Ex-football star charged with armed robbery of memorabilia dealer

SEPTEMBER 16--Here's the mug shot O.J. Simpson posed for today following his arrest for the alleged armed robbery of a memorabilia dealer in a Las Vegas hotel room.










Simpson, 60, was booked into the Clark County Detention Center after he was taken into custody this morning by Las Vegas Metropolitan Police Department officers. According to investigators, Simpson and several cohorts burst into a room at the Palace Station hotel Thursday evening and confiscated collectibles that Simpson claims were stolen from him (the items were being offered for sale by a dealer with whom Simpson has had prior business dealings).

Simpson, who is facing six felony charges, is the second person arrested for the alleged memorabilia heist. Walter Alexander, a 46-year-old Arizona man, was nabbed last night on armed robbery, assault with a deadly weapon, and conspiracy raps. Two firearms were seized during search warrants executed following the arrest of Alexander, whose booking photo can be found here.

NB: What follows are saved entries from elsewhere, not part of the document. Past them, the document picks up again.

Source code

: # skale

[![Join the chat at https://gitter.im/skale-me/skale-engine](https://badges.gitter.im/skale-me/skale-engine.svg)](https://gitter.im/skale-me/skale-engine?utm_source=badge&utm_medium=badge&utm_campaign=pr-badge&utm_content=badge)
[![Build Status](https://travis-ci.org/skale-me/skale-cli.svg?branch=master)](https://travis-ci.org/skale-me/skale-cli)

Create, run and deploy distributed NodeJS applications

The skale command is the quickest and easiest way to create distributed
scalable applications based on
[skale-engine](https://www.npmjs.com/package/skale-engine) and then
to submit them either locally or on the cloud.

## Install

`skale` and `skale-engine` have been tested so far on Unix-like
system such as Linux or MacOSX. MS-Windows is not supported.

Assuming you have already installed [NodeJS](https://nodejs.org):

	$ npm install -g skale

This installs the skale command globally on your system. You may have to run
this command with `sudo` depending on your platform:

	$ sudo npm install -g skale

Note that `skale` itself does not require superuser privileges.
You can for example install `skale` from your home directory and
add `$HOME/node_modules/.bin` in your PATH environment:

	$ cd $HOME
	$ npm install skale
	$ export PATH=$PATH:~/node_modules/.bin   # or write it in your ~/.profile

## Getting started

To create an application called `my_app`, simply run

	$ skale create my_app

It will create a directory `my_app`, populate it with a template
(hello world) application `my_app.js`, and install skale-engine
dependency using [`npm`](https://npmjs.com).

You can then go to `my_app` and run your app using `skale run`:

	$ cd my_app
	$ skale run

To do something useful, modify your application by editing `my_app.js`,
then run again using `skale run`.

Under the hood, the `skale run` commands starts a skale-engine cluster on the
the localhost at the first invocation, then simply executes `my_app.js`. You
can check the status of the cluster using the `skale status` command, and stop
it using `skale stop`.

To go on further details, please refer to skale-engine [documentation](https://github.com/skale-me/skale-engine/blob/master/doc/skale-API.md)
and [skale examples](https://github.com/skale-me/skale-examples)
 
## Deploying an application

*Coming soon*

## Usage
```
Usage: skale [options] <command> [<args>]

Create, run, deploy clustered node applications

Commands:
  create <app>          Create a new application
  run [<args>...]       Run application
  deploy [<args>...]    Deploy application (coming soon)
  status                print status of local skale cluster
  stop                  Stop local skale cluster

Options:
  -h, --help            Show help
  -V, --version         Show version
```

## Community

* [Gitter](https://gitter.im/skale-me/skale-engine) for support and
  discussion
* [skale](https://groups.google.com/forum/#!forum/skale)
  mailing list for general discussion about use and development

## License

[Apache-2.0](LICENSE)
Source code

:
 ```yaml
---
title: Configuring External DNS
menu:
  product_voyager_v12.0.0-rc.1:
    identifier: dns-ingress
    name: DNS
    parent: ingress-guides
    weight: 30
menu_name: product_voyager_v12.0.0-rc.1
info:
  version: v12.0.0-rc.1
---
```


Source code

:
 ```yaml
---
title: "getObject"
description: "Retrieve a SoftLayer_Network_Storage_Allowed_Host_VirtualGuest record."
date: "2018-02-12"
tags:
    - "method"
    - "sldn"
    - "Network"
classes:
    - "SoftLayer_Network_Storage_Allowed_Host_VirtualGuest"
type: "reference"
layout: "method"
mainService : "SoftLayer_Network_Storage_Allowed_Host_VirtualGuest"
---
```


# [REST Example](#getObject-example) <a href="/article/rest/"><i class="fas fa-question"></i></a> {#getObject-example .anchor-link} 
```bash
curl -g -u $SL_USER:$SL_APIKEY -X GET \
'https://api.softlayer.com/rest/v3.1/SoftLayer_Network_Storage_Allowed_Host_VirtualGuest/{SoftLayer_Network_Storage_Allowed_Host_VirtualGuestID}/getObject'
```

The weapons, cops contend, were the ones used during the hotel heist. Simpson last posed for a mug shot in June 1994 after he was arrested for killing his ex-wife and her male companion. A Los Angeles jury later acquitted him of murder charges.

http://www.thesmokinggun.com/archive/ye ... 71oj1.html

And to think... OJ Simpson says coverage of recent robbery incident being overblown, and the media is just taking a stab in the dark 

Ryan


----------